# [EXERCISE]
Apart from the pictures, every entry below should be repeated exactly.

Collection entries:

↓

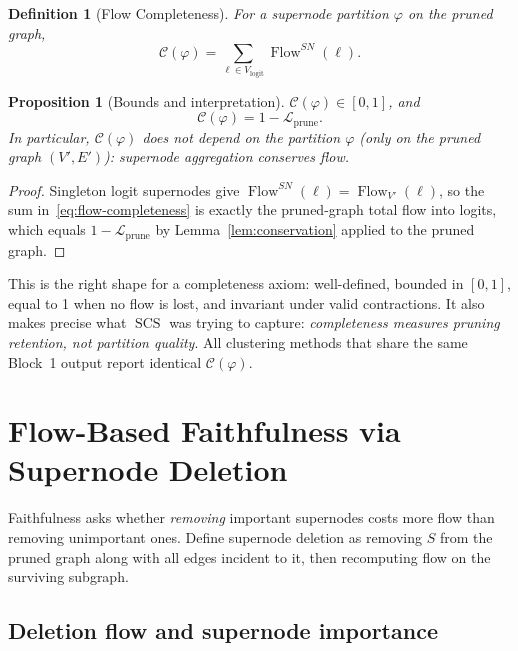 \documentclass[11pt]{article}
\DeclareMathOperator{\Flow}{Flow}
\DeclareMathOperator{\SCS}{SCS}
\newtheorem{definition}{Definition}
\newtheorem{proposition}{Proposition}
\begin{document}
\begin{definition}[Flow Completeness]\label{def:flow-completeness}
For a supernode partition $\varphi$ on the pruned graph,
\begin{equation}
\mathcal{C}(\varphi) = \sum_{\ell \in V_{\text{logit}}} \Flow^{SN}(\ell).
\label{eq:flow-completeness}
\end{equation}
\end{definition}

\begin{proposition}[Bounds and interpretation]
$\mathcal{C}(\varphi) \in [0, 1]$, and
\begin{equation}
\mathcal{C}(\varphi) = 1 - \mathcal{L}_{\text{prune}}.
\label{eq:completeness-equals-retention}
\end{equation}
In particular, $\mathcal{C}(\varphi)$ does not depend on the
partition $\varphi$ (only on the pruned graph $(V', E')$): supernode
aggregation conserves flow.
\end{proposition}

\begin{proof}
Singleton logit supernodes give
$\Flow^{SN}(\ell) = \Flow_{V'}(\ell)$, so the sum
in~\eqref{eq:flow-completeness} is exactly the pruned-graph total
flow into logits, which equals $1 - \mathcal{L}_{\text{prune}}$ by
Lemma~\ref{lem:conservation} applied to the pruned graph.
\end{proof}

This is the right shape for a completeness axiom: well-defined,
bounded in $[0, 1]$, equal to 1 when no flow is lost, and invariant
under valid contractions. It also makes precise what $\SCS$ was
trying to capture: \emph{completeness measures pruning retention,
not partition quality}. All clustering methods that share the same
Block~1 output report identical $\mathcal{C}(\varphi)$.

\section{Flow-Based Faithfulness via Supernode Deletion}\label{sec:faithfulness}

Faithfulness asks whether \emph{removing} important supernodes
costs more flow than removing unimportant ones. Define supernode
deletion as removing $S$ from the pruned graph along with all
edges incident to it, then recomputing flow on the surviving
subgraph.

\subsection{Deletion flow and supernode importance}
\end{document}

↑

# [RESPONSE]
 \documentclass[11pt]{article}
\DeclareMathOperator{\Flow}{Flow}
\DeclareMathOperator{\SCS}{SCS}
\newtheorem{definition}{Definition}
\newtheorem{proposition}{Proposition}
\begin{document}
\begin{definition}[Flow Completeness]\label{def:flow-completeness}
For a supernode partition $\varphi$ on the pruned graph,
\begin{equation}
\mathcal{C}(\varphi) = \sum_{\ell \in V_{\text{logit}}} \Flow^{SN}(\ell).
\label{eq:flow-completeness}
\end{equation}
\end{definition}

\begin{proposition}[Bounds and interpretation]
$\mathcal{C}(\varphi) \in [0, 1]$, and
\begin{equation}
\mathcal{C}(\varphi) = 1 - \mathcal{L}_{\text{prune}}.
\label{eq:completeness-equals-retention}
\end{equation}
In particular, $\mathcal{C}(\varphi)$ does not depend on the
partition $\varphi$ (only on the pruned graph $(V', E')$): supernode
aggregation conserves flow.
\end{proposition}

\begin{proof}
Singleton logit supernodes give
$\Flow^{SN}(\ell) = \Flow_{V'}(\ell)$, so the sum
in~\eqref{eq:flow-completeness} is exactly the pruned-graph total
flow into logits, which equals $1 - \mathcal{L}_{\text{prune}}$ by
Lemma~\ref{lem:conservation} applied to the pruned graph.
\end{proof}

This is the right shape for a completeness axiom: well-defined,
bounded in $[0, 1]$, equal to 1 when no flow is lost, and invariant
under valid contractions. It also makes precise what $\SCS$ was
trying to capture: \emph{completeness measures pruning retention,
not partition quality}. All clustering methods that share the same
Block~1 output report identical $\mathcal{C}(\varphi)$.

\section{Flow-Based Faithfulness via Supernode Deletion}\label{sec:faithfulness}

Faithfulness asks whether \emph{removing} important supernodes
costs more flow than removing unimportant ones. Define supernode
deletion as removing $S$ from the pruned graph along with all
edges incident to it, then recomputing flow on the surviving
subgraph.

\subsection{Deletion flow and supernode importance}
\end{document}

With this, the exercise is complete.